Your task:
The output is the lines below from the one with "- **SECRET**: Secret" through the one with "### GRPCChatter Client", both included, printed exactly and with no other line.

[Stored items from a collection]
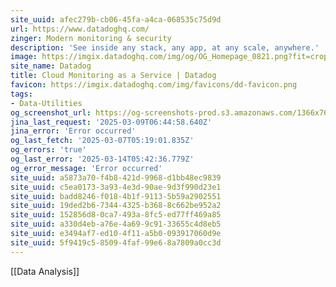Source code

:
 ```yaml
---
site_uuid: afec279b-cb06-45fa-a4ca-068535c75d9d
url: https://www.datadoghq.com/
zinger: Modern monitoring & security
description: 'See inside any stack, any app, at any scale, anywhere.'
image: https://imgix.datadoghq.com/img/og/OG_Homepage_0821.png?fit=crop&w=1200&h=630
site_name: Datadog
title: Cloud Monitoring as a Service | Datadog
favicon: https://imgix.datadoghq.com/img/favicons/dd-favicon.png
tags:
- Data-Utilities
og_screenshot_url: https://og-screenshots-prod.s3.amazonaws.com/1366x768/80/false/2850f31e276b1d5ea84ab307c491a60a1ef46ea3c2986ceb55e478fa3cafd145.jpeg
jina_last_request: '2025-03-09T06:44:58.640Z'
jina_error: 'Error occurred'
og_last_fetch: '2025-03-07T05:19:01.835Z'
og_errors: 'true'
og_last_error: '2025-03-14T05:42:36.779Z'
og_error_message: 'Error occurred'
site_uuid: a5873a70-f4b8-421d-9968-d1bb48ec9839
site_uuid: c5ea0173-3a93-4e3d-90ae-9d3f990d23e1
site_uuid: badd8246-f018-4b1f-9113-5b59a2902551
site_uuid: 19ded2b6-7344-4325-b368-8c662be952a2
site_uuid: 152856d8-0ca7-493a-8fc5-ed77ff469a85
site_uuid: a330d4eb-a76e-4a69-9c91-33655c4d8eb5
site_uuid: e3494af7-ed10-4f11-a5b0-093917060d9e
site_uuid: 5f9419c5-8509-4faf-99e6-8a7809a0cc3d
---
```

[[Data Analysis]]


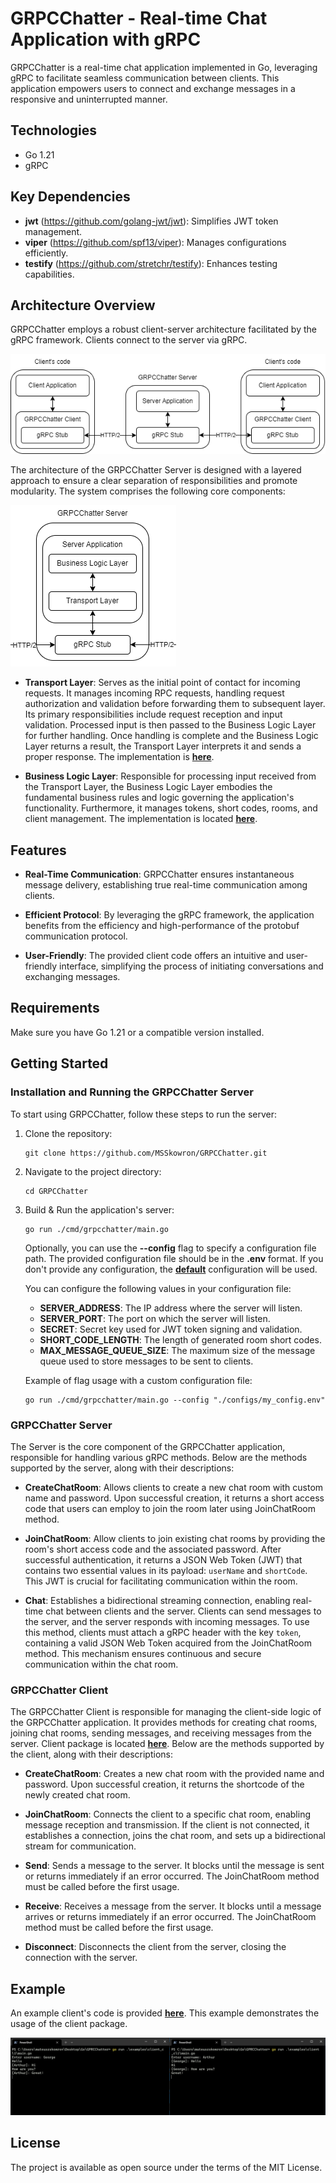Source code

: # GRPCChatter - Real-time Chat Application with gRPC

GRPCChatter is a real-time chat application implemented in Go, leveraging gRPC to facilitate seamless communication between clients. This application empowers users to connect and exchange messages in a responsive and uninterrupted manner.

## Technologies

- Go 1.21
- gRPC

## Key Dependencies

- **jwt** (<https://github.com/golang-jwt/jwt>): Simplifies JWT token management.
- **viper** (<https://github.com/spf13/viper>): Manages configurations efficiently.
- **testify** (<https://github.com/stretchr/testify>): Enhances testing capabilities.

## Architecture Overview

GRPCChatter employs a robust client-server architecture facilitated by the gRPC framework. Clients connect to the server via gRPC.

![Architecture](./docs/architecture.png)

The architecture of the GRPCChatter Server is designed with a layered approach to ensure a clear separation of responsibilities and promote modularity. The system comprises the following core components:

![Server Architecture](./docs/server_architecture.png)

- **Transport Layer**: Serves as the initial point of contact for incoming requests. It manages incoming RPC requests, handling request authorization and validation before forwarding them to subsequent layer. Its primary responsibilities include request reception and input validation. Processed input is then passed to the Business Logic Layer for further handling. Once handling is complete and the Business Logic Layer returns a result, the Transport Layer interprets it and sends a proper response. The implementation is [**here**](./internal/server).

- **Business Logic Layer**: Responsible for processing input received from the Transport Layer, the Business Logic Layer embodies the fundamental business rules and logic governing the application's functionality. Furthermore, it manages tokens, short codes, rooms, and client management. The implementation is located [**here**](./internal/services).

## Features

- **Real-Time Communication**: GRPCChatter ensures instantaneous message delivery, establishing true real-time communication among clients.

- **Efficient Protocol**: By leveraging the gRPC framework, the application benefits from the efficiency and high-performance of the protobuf communication protocol.

- **User-Friendly**: The provided client code offers an intuitive and user-friendly interface, simplifying the process of initiating conversations and exchanging messages.

## Requirements

Make sure you have Go 1.21 or a compatible version installed.

## Getting Started

### Installation and Running the GRPCChatter Server

To start using GRPCChatter, follow these steps to run the server:

1. Clone the repository:

    ```
    git clone https://github.com/MSSkowron/GRPCChatter.git
    ```

2. Navigate to the project directory:

    ```
    cd GRPCChatter
    ```

3. Build & Run the application's server:

    ```
    go run ./cmd/grpcchatter/main.go
    ```

    Optionally, you can use the **--config** flag to specify a configuration file path. The provided configuration file should be in the **.env** format. If you don't provide any configuration, the [**default**](./configs/default_config.env) configuration will be used.

    You can configure the following values in your configuration file:
    - **SERVER_ADDRESS**: The IP address where the server will listen.
    - **SERVER_PORT**: The port on which the server will listen.
    - **SECRET**: Secret key used for JWT token signing and validation.
    - **SHORT_CODE_LENGTH**: The length of generated room short codes.
    - **MAX_MESSAGE_QUEUE_SIZE**: The maximum size of the message queue used to store messages to be sent to clients.

    Example of flag usage with a custom configuration file:

    ```
    go run ./cmd/grpcchatter/main.go --config "./configs/my_config.env"
    ```

### GRPCChatter Server

The Server is the core component of the GRPCChatter application, responsible for handling various gRPC methods. Below are the methods supported by the server, along with their descriptions:

- **CreateChatRoom**: Allows clients to create a new chat room with custom name and password. Upon successful creation, it returns a short access code that users can employ to join the room later using JoinChatRoom method.

- **JoinChatRoom**: Allow clients to join existing chat rooms by providing the room's short access code and the associated password. After successful authentication, it returns a JSON Web Token (JWT) that contains two essential values in its payload: `userName` and `shortCode`. This JWT is crucial for facilitating communication within the room.

- **Chat**: Establishes a bidirectional streaming connection, enabling real-time chat between clients and the server. Clients can send messages to the server, and the server responds with incoming messages. To use this method, clients must attach a gRPC header with the key `token`, containing a valid JSON Web Token acquired from the JoinChatRoom method. This mechanism ensures continuous and secure communication within the chat room.

### GRPCChatter Client

The GRPCChatter Client is responsible for managing the client-side logic of the GRPCChatter application. It provides methods for creating chat rooms, joining chat rooms, sending messages, and receiving messages from the server. Client package is located [**here**](./pkg/client). Below are the methods supported by the client, along with their descriptions:

- **CreateChatRoom**: Creates a new chat room with the provided name and password. Upon successful creation, it returns the shortcode of the newly created chat room.

- **JoinChatRoom**: Connects the client to a specific chat room, enabling message reception and transmission. If the client is not connected, it establishes a connection, joins the chat room, and sets up a bidirectional stream for communication.

- **Send**: Sends a message to the server. It blocks until the message is sent or returns immediately if an error occurred. The JoinChatRoom method must be called before the first usage.

- **Receive**: Receives a message from the server. It blocks until a message arrives or returns immediately if an error occurred. The JoinChatRoom method must be called before the first usage.

- **Disconnect**: Disconnects the client from the server, closing the connection with the server.

## Example

An example client's code is provided [**here**](./examples/client_cli/main.go).
This example demonstrates the usage of the client package.

![Example](./docs/examples_client_cli.png)

## License

The project is available as open source under the terms of the MIT License.
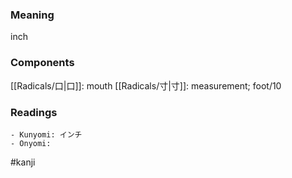 ### Meaning

inch

### Components

[[Radicals/口|口]]: mouth [[Radicals/寸|寸]]: measurement; foot/10

### Readings

```
- Kunyomi: インチ
- Onyomi: 
```

#kanji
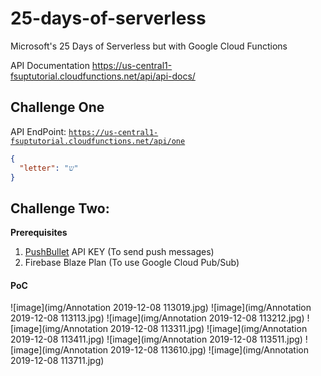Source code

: # 25-days-of-serverless

Microsoft's 25 Days of Serverless but with Google Cloud Functions

API Documentation https://us-central1-fsuptutorial.cloudfunctions.net/api/api-docs/

## Challenge One

API EndPoint: [`https://us-central1-fsuptutorial.cloudfunctions.net/api/one`](https://us-central1-fsuptutorial.cloudfunctions.net/api/one)

```json
{
  "letter": "ש"
}
```

## Challenge Two:

__Prerequisites__

1. [PushBullet](https://www.pushbullet.com) API KEY (To send push messages)
2. Firebase Blaze Plan (To use Google Cloud Pub/Sub)

#### PoC

![image](img/Annotation 2019-12-08 113019.jpg)
![image](img/Annotation 2019-12-08 113113.jpg)
![image](img/Annotation 2019-12-08 113212.jpg)
![image](img/Annotation 2019-12-08 113311.jpg)
![image](img/Annotation 2019-12-08 113411.jpg)
![image](img/Annotation 2019-12-08 113511.jpg)
![image](img/Annotation 2019-12-08 113610.jpg)
![image](img/Annotation 2019-12-08 113711.jpg)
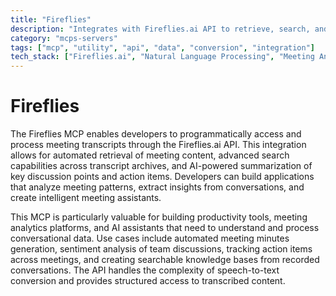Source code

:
 ```yaml
---
title: "Fireflies"
description: "Integrates with Fireflies.ai API to retrieve, search, and summarize meeting transcripts for natural language processing."
category: "mcps-servers"
tags: ["mcp", "utility", "api", "data", "conversion", "integration"]
tech_stack: ["Fireflies.ai", "Natural Language Processing", "Meeting Analytics", "Speech-to-Text", "AI Summarization"]
---
```


# Fireflies

The Fireflies MCP enables developers to programmatically access and process meeting transcripts through the Fireflies.ai API. This integration allows for automated retrieval of meeting content, advanced search capabilities across transcript archives, and AI-powered summarization of key discussion points and action items. Developers can build applications that analyze meeting patterns, extract insights from conversations, and create intelligent meeting assistants.

This MCP is particularly valuable for building productivity tools, meeting analytics platforms, and AI assistants that need to understand and process conversational data. Use cases include automated meeting minutes generation, sentiment analysis of team discussions, tracking action items across meetings, and creating searchable knowledge bases from recorded conversations. The API handles the complexity of speech-to-text conversion and provides structured access to transcribed content.
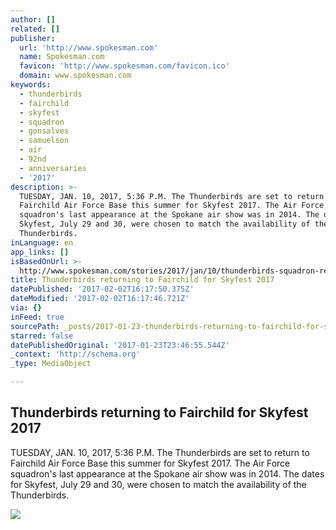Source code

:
 ```yaml
---
author: []
related: []
publisher:
  url: 'http://www.spokesman.com'
  name: Spokesman.com
  favicon: 'http://www.spokesman.com/favicon.ico'
  domain: www.spokesman.com
keywords:
  - thunderbirds
  - fairchild
  - skyfest
  - squadron
  - gonsalves
  - samuelson
  - air
  - 92nd
  - anniversaries
  - '2017'
description: >-
  TUESDAY, JAN. 10, 2017, 5:36 P.M. The Thunderbirds are set to return to
  Fairchild Air Force Base this summer for Skyfest 2017. The Air Force
  squadron's last appearance at the Spokane air show was in 2014. The dates for
  Skyfest, July 29 and 30, were chosen to match the availability of the
  Thunderbirds.
inLanguage: en
app_links: []
isBasedOnUrl: >-
  http://www.spokesman.com/stories/2017/jan/10/thunderbirds-squadron-returning-to-fairchild-in-ju/
title: Thunderbirds returning to Fairchild for Skyfest 2017
datePublished: '2017-02-02T16:17:50.375Z'
dateModified: '2017-02-02T16:17:46.721Z'
via: {}
inFeed: true
sourcePath: _posts/2017-01-23-thunderbirds-returning-to-fairchild-for-skyfest-2017.md
starred: false
datePublishedOriginal: '2017-01-23T23:46:55.544Z'
_context: 'http://schema.org'
_type: MediaObject

---
```

<article style=""><h1>Thunderbirds returning to Fairchild for Skyfest 2017</h1><p>TUESDAY, JAN. 10, 2017, 5:36 P.M. The Thunderbirds are set to return to Fairchild Air Force Base this summer for Skyfest 2017. The Air Force squadron's last appearance at the Spokane air show was in 2014. The dates for Skyfest, July 29 and 30, were chosen to match the availability of the Thunderbirds.</p><img src="http://media.spokesman.com/photos/2017/01/10/SRX_SKYFEST_1.JPG_t1200.jpg?298603a24e8d51915fce203907ff2746e482a5a6" /></article>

Answer for this exercise:
    - **SECRET**: Secret key used for JWT token signing and validation.
    - **SHORT_CODE_LENGTH**: The length of generated room short codes.
    - **MAX_MESSAGE_QUEUE_SIZE**: The maximum size of the message queue used to store messages to be sent to clients.

    Example of flag usage with a custom configuration file:

    ```
    go run ./cmd/grpcchatter/main.go --config "./configs/my_config.env"
    ```

### GRPCChatter Server

The Server is the core component of the GRPCChatter application, responsible for handling various gRPC methods. Below are the methods supported by the server, along with their descriptions:

- **CreateChatRoom**: Allows clients to create a new chat room with custom name and password. Upon successful creation, it returns a short access code that users can employ to join the room later using JoinChatRoom method.

- **JoinChatRoom**: Allow clients to join existing chat rooms by providing the room's short access code and the associated password. After successful authentication, it returns a JSON Web Token (JWT) that contains two essential values in its payload: `userName` and `shortCode`. This JWT is crucial for facilitating communication within the room.

- **Chat**: Establishes a bidirectional streaming connection, enabling real-time chat between clients and the server. Clients can send messages to the server, and the server responds with incoming messages. To use this method, clients must attach a gRPC header with the key `token`, containing a valid JSON Web Token acquired from the JoinChatRoom method. This mechanism ensures continuous and secure communication within the chat room.

### GRPCChatter Client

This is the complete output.